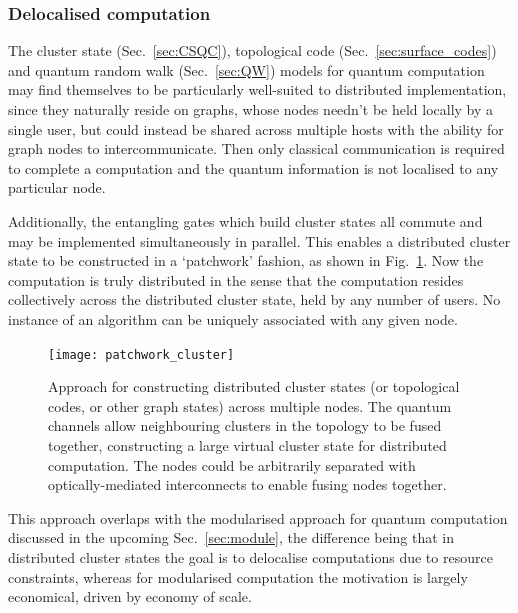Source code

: \subsubsection{Delocalised computation}

The cluster state (Sec.~\ref{sec:CSQC}), topological code (Sec.~\ref{sec:surface_codes}) and quantum random walk (Sec.~\ref{sec:QW}) models for quantum computation may find themselves to be particularly well-suited to distributed implementation, since they naturally reside on graphs, whose nodes needn't be held locally by a single user, but could instead be shared across multiple hosts with the ability for graph nodes to intercommunicate. Then only classical communication is required to complete a computation and the quantum information is not localised to any particular node.

Additionally, the entangling gates which build cluster states all commute and may be implemented simultaneously in parallel. This enables a distributed cluster state to be constructed in a `patchwork' fashion, as shown in Fig.~\ref{fig:patchwork_cluster}. Now the computation is truly distributed in the sense that the computation resides collectively across the distributed cluster state, held by any number of users. No instance of an algorithm can be uniquely associated with any given node.

\begin{figure}[!htbp]
\texttt{[image: patchwork\_cluster]} 
\captionspacefig \caption{Approach for constructing distributed cluster states (or topological codes, or other graph states) across multiple nodes. The quantum channels allow neighbouring clusters in the topology to be fused together, constructing a large virtual cluster state for distributed computation. The nodes could be arbitrarily separated with optically-mediated interconnects to enable fusing nodes together.} \label{fig:patchwork_cluster}
\end{figure}

This approach overlaps with the modularised approach for quantum computation discussed in the upcoming Sec.~\ref{sec:module}, the difference being that in distributed cluster states the goal is to delocalise computations due to resource constraints, whereas for modularised computation the motivation is largely economical, driven by economy of scale.

%
%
━━━
Assignment
Some of the data mentions "nodes". Copy every line where it does.

Response
The cluster state (Sec.~\ref{sec:CSQC}), topological code (Sec.~\ref{sec:surface_codes}) and quantum random walk (Sec.~\ref{sec:QW}) models for quantum computation may find themselves to be particularly well-suited to distributed implementation, since they naturally reside on graphs, whose nodes needn't be held locally by a single user, but could instead be shared across multiple hosts with the ability for graph nodes to intercommunicate. Then only classical communication is required to complete a computation and the quantum information is not localised to any particular node.
\captionspacefig \caption{Approach for constructing distributed cluster states (or topological codes, or other graph states) across multiple nodes. The quantum channels allow neighbouring clusters in the topology to be fused together, constructing a large virtual cluster state for distributed computation. The nodes could be arbitrarily separated with optically-mediated interconnects to enable fusing nodes together.} \label{fig:patchwork_cluster}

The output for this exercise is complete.